=== EXERCISE BRIEF ===
Find how many lines of the following entries contain "center". Reply with the number alone.

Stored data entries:
Segment Open

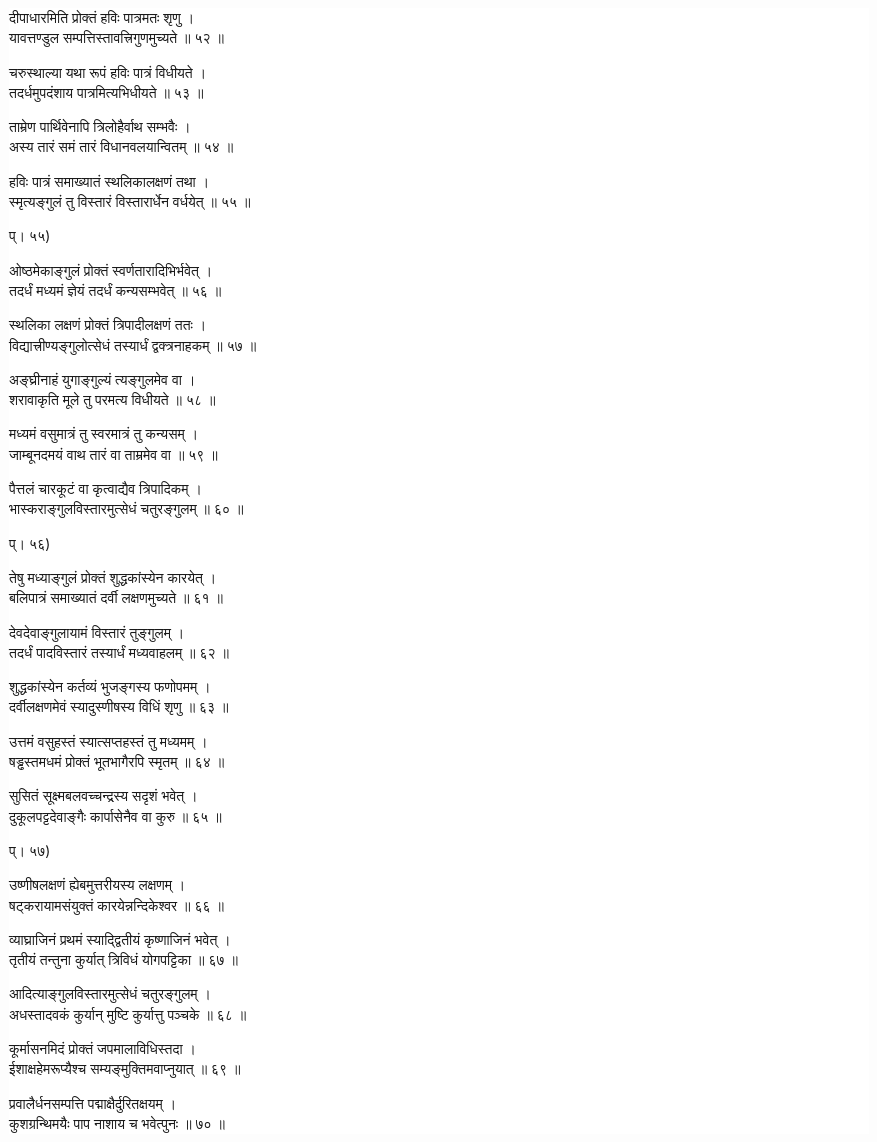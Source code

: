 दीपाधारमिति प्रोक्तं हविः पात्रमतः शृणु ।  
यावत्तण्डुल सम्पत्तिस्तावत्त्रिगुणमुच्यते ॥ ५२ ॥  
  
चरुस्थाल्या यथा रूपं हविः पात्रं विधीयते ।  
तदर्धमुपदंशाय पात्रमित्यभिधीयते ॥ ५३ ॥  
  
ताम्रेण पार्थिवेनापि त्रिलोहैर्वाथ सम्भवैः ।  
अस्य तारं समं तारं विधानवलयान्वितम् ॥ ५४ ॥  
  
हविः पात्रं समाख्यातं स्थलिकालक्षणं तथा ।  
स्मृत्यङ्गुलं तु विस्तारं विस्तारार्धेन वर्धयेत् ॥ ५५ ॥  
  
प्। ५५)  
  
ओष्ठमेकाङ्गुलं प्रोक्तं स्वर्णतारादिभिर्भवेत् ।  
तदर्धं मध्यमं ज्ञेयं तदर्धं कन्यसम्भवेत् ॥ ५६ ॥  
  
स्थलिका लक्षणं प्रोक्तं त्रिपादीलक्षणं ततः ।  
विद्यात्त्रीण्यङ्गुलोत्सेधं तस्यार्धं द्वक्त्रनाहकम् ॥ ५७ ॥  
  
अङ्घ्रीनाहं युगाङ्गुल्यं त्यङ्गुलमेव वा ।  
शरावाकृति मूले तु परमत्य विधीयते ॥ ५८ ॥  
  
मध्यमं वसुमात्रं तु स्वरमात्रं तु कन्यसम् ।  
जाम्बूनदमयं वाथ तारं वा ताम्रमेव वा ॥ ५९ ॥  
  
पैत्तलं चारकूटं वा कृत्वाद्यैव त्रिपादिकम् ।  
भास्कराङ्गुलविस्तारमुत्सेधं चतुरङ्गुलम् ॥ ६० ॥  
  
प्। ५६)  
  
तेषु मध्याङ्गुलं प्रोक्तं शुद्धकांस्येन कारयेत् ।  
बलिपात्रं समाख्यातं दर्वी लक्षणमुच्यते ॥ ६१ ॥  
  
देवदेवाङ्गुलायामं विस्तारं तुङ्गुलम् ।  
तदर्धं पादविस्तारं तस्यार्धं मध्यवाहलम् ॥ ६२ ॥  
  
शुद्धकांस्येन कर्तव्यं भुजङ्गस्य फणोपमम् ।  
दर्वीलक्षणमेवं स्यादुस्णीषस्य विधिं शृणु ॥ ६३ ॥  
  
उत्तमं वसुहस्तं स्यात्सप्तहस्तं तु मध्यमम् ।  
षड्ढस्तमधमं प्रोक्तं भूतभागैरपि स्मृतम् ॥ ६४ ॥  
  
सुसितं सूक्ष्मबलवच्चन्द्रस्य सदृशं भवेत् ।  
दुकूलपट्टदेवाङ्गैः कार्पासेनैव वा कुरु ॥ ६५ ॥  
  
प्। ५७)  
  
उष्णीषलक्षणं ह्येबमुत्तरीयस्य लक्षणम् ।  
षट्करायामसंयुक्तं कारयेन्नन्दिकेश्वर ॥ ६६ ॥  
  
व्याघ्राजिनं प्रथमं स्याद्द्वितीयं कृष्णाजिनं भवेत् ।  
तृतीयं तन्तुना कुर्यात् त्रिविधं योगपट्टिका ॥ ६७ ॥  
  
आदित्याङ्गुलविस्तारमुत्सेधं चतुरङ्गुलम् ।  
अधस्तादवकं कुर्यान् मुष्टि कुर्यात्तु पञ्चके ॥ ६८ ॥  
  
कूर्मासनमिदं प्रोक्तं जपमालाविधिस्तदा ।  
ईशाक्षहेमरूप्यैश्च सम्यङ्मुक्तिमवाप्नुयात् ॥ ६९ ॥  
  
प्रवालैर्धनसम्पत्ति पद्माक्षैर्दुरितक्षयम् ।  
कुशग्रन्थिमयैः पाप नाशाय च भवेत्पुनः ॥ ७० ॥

Segment Closed
Segment Open

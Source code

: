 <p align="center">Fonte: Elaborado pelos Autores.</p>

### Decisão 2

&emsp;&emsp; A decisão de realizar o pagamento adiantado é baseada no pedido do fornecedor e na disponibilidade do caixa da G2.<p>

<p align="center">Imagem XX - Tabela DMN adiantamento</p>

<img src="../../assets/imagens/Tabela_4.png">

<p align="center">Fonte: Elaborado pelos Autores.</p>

Segment Closed
Segment Open

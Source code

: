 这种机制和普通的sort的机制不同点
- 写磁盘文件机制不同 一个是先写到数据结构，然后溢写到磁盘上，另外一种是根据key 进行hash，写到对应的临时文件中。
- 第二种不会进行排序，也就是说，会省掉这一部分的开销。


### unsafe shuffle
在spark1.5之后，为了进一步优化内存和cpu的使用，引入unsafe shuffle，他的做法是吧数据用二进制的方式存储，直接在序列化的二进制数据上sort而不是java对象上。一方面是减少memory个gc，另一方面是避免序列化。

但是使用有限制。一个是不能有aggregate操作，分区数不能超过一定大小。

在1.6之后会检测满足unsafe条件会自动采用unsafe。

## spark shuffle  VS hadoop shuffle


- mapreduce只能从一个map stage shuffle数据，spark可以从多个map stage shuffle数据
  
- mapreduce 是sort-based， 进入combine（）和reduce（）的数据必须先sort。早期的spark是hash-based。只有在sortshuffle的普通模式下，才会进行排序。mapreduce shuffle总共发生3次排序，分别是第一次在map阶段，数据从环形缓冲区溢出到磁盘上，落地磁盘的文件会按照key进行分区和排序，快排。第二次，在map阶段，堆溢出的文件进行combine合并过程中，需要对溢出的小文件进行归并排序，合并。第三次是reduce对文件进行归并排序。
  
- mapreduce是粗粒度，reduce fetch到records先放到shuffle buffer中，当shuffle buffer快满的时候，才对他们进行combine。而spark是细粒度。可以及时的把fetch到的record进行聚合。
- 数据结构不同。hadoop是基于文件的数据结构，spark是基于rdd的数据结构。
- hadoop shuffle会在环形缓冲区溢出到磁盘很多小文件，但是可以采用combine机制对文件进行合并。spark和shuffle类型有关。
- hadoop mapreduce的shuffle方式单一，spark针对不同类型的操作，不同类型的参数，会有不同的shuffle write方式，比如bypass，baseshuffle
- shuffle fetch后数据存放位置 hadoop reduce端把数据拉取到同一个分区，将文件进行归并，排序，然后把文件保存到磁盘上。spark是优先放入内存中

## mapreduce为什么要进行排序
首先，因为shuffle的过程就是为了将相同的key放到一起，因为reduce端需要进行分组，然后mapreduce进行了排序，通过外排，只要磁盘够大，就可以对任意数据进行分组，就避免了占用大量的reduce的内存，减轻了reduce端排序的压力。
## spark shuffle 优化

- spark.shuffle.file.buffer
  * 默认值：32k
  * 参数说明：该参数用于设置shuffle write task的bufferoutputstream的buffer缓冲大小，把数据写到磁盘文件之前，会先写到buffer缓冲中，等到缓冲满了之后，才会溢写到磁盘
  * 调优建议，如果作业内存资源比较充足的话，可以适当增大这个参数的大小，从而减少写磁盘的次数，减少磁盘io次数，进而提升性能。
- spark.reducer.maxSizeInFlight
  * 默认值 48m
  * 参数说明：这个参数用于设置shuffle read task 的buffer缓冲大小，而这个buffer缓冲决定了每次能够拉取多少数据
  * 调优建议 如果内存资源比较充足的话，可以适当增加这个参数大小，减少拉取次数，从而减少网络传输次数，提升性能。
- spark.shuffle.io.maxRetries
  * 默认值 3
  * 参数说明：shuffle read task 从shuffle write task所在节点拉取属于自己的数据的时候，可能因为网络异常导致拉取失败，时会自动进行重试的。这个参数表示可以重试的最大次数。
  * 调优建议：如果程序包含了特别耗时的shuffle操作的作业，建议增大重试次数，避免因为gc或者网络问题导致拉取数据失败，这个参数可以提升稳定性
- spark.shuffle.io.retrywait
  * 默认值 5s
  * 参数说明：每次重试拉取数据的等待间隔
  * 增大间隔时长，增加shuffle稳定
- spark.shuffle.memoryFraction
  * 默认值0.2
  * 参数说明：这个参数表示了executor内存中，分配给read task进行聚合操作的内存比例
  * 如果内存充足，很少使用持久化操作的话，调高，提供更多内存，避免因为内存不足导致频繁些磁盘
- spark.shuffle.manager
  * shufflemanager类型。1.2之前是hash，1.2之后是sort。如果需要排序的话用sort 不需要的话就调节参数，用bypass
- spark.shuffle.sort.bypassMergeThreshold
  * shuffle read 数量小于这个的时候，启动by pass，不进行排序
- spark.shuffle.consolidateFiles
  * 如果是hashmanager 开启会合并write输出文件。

Segment Closed

=== TASK RESULT ===
3